Re: CVS commit: src

2011-01-18 Thread David Holland
On Tue, Jan 18, 2011 at 07:06:52AM +0200, Jukka Ruohonen wrote:
   Why was this removed when there was an active discussion about removing
   it where no concensus was reached?  This sort of thing where commis
   occur before a discussion is finished seems to be occurring more and
   more often.
  
  Maybe because the whole tech-userlevel@ mailing list has become poisonous?
  I know several people who abstain from posting anything to the list because
  of the nature of the list and these discussions.

I think that's a vast exaggeration. Then again, maybe you think I'm
part of the problem?

  If one can not use his or her own discretion with what must be one of the
  most trivial files in the system, there is something fundamentally wrong.
  It is easy to block and freeze things (even by an user) simply by posting
  regularly to tech-userlevel@ just to show that there was no consensus.

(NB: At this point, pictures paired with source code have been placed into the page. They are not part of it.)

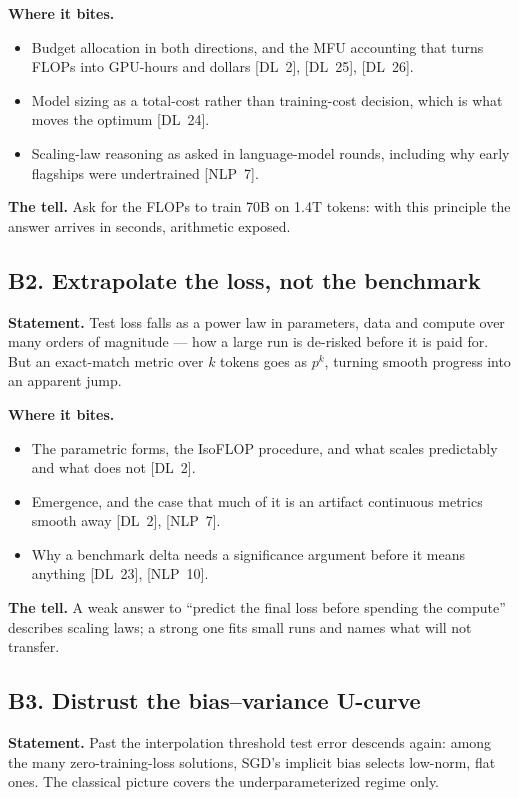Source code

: \textbf{Where it bites.}
\begin{itemize}[itemsep=1pt,topsep=2pt,leftmargin=1.3em]
\item Budget allocation in both directions, and the MFU accounting that turns FLOPs into GPU-hours and dollars [DL~2], [DL~25], [DL~26].
\item Model sizing as a total-cost rather than training-cost decision, which is what moves the optimum [DL~24].
\item Scaling-law reasoning as asked in language-model rounds, including why early flagships were undertrained [NLP~7].
\end{itemize}

\textbf{The tell.} Ask for the FLOPs to train 70B on 1.4T tokens: with this principle the answer arrives in seconds, arithmetic exposed.

\subsection*{B2. Extrapolate the loss, not the benchmark}

\textbf{Statement.} Test loss falls as a power law in parameters, data and compute over many orders of magnitude --- how a large run is de-risked before it is paid for. But an exact-match metric over $k$ tokens goes as $p^k$, turning smooth progress into an apparent jump.

\textbf{Where it bites.}
\begin{itemize}[itemsep=1pt,topsep=2pt,leftmargin=1.3em]
\item The parametric forms, the IsoFLOP procedure, and what scales predictably and what does not [DL~2].
\item Emergence, and the case that much of it is an artifact continuous metrics smooth away [DL~2], [NLP~7].
\item Why a benchmark delta needs a significance argument before it means anything [DL~23], [NLP~10].
\end{itemize}

\textbf{The tell.} A weak answer to ``predict the final loss before spending the compute'' describes scaling laws; a strong one fits small runs and names what will not transfer.

\subsection*{B3. Distrust the bias--variance U-curve}

\textbf{Statement.} Past the interpolation threshold test error descends again: among the many zero-training-loss solutions, SGD's implicit bias selects low-norm, flat ones. The classical picture covers the underparameterized regime only.


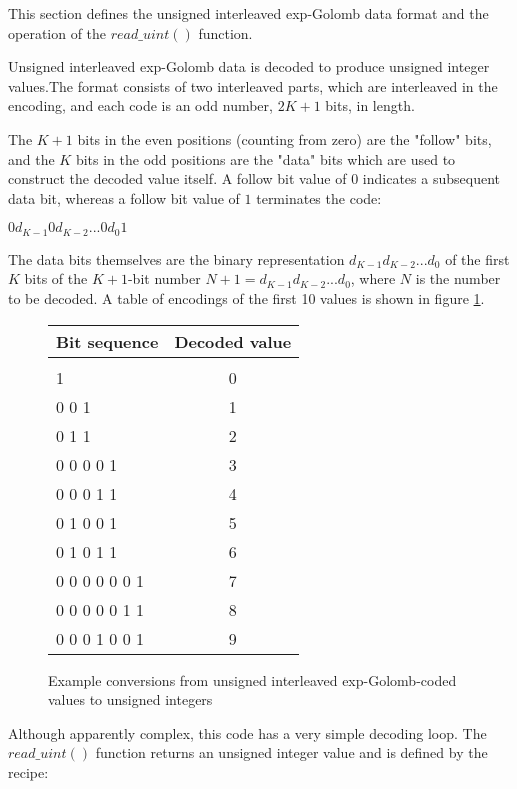This section defines the unsigned interleaved exp-Golomb data format and the operation
of the $read\_uint()$ function. 

Unsigned interleaved exp-Golomb data is decoded to produce unsigned
 integer values.The format consists of two interleaved parts, which are interleaved
in the encoding, and each code is an odd number, $2K+1$ bits, in length.

The $K+1$ bits in the even positions (counting from zero) are the "follow" bits, and 
the $K$ bits in the odd positions are the "data" bits which are used to construct
the decoded value itself. A follow bit value of $0$ indicates a subsequent data bit,
whereas a follow bit value of $1$ terminates the code:

$0 d_{K-1} 0 d_{K-2} ... 0 d_{0} 1$

The data bits themselves are the binary representation 
$d_{K-1} d_{K-2}... d_0$ of the first $K$ bits of the $K+1$-bit number 
$N+1=d_{K-1} d_{K-2}... d_0$, where $N$ is the number to
be decoded. A table of encodings of the first 10 values is shown in figure
\ref{uegolcodings}.

\begin{figure}[h]
\begin{tabular}{l|c}
Bit sequence & Decoded value \\
\hline\\
1                 &  0\\
0 0 1             &  1\\
0 1 1             &  2\\
0 0 0 0 1         &  3\\
0 0 0 1 1         &  4\\
0 1 0 0 1         &  5\\
0 1 0 1 1         &  6\\
0 0 0 0 0 0 1     &  7\\
0 0 0 0 0 1 1     &  8\\
0 0 0 1 0 0 1     &  9\\

\end{tabular}

\caption{Example conversions from unsigned interleaved exp-Golomb-coded 
values to unsigned integers \label{uegolcodings}}
\end{figure}

Although apparently complex, this code has a very simple decoding loop. The 
$read\_uint()$ function returns an unsigned integer value and is defined by the recipe:

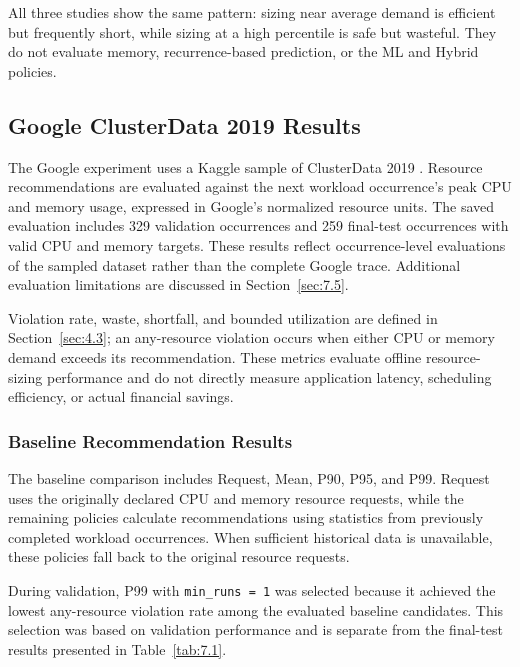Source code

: \documentclass{IEEEtran}
\begin{document}
All three studies show the same pattern: sizing near average demand is efficient but frequently short, while sizing at a high percentile is safe but wasteful. They do not evaluate memory, recurrence-based prediction, or the ML and Hybrid policies.

\subsection{Google ClusterData 2019 Results}\label{sec:7.2}

The Google experiment uses a Kaggle sample of ClusterData 2019 \cite{ref7}. Resource recommendations are evaluated against the next workload occurrence's peak CPU and memory usage, expressed in Google's normalized resource units. The saved evaluation includes 329 validation occurrences and 259 final-test occurrences with valid CPU and memory targets. These results reflect occurrence-level evaluations of the sampled dataset rather than the complete Google trace. Additional evaluation limitations are discussed in Section~\ref{sec:7.5}.

Violation rate, waste, shortfall, and bounded utilization are defined in Section~\ref{sec:4.3}; an any-resource violation occurs when either CPU or memory demand exceeds its recommendation. These metrics evaluate offline resource-sizing performance and do not directly measure application latency, scheduling efficiency, or actual financial savings.

\subsubsection{Baseline Recommendation Results}\label{sec:7.2.1}

The baseline comparison includes Request, Mean, P90, P95, and P99. Request uses the originally declared CPU and memory resource requests, while the remaining policies calculate recommendations using statistics from previously completed workload occurrences. When sufficient historical data is unavailable, these policies fall back to the original resource requests.

During validation, P99 with \texttt{min\_runs\ =\ 1} was selected because it achieved the lowest any-resource violation rate among the evaluated baseline candidates. This selection was based on validation performance and is separate from the final-test results presented in Table~\ref{tab:7.1}.
\end{document}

The things that appear trivial from a technical perspective are also
commonly the things that are most visible in people's day-to-day use
of the system. Of course something like operator, which many people
refer to regularly, is going to concern them more than stuff deep in
the kernel. And in that context, proposing gratuitous changes with no
clear rationale is guaranteed to cause a fuss.

Understanding how this works is essential to working on the visible
parts of the system. Blowing off concerns people raise just because
you think their concerns aren't important (and hence bikeshedding)
is not the right approach; neither is skipping the review entirely.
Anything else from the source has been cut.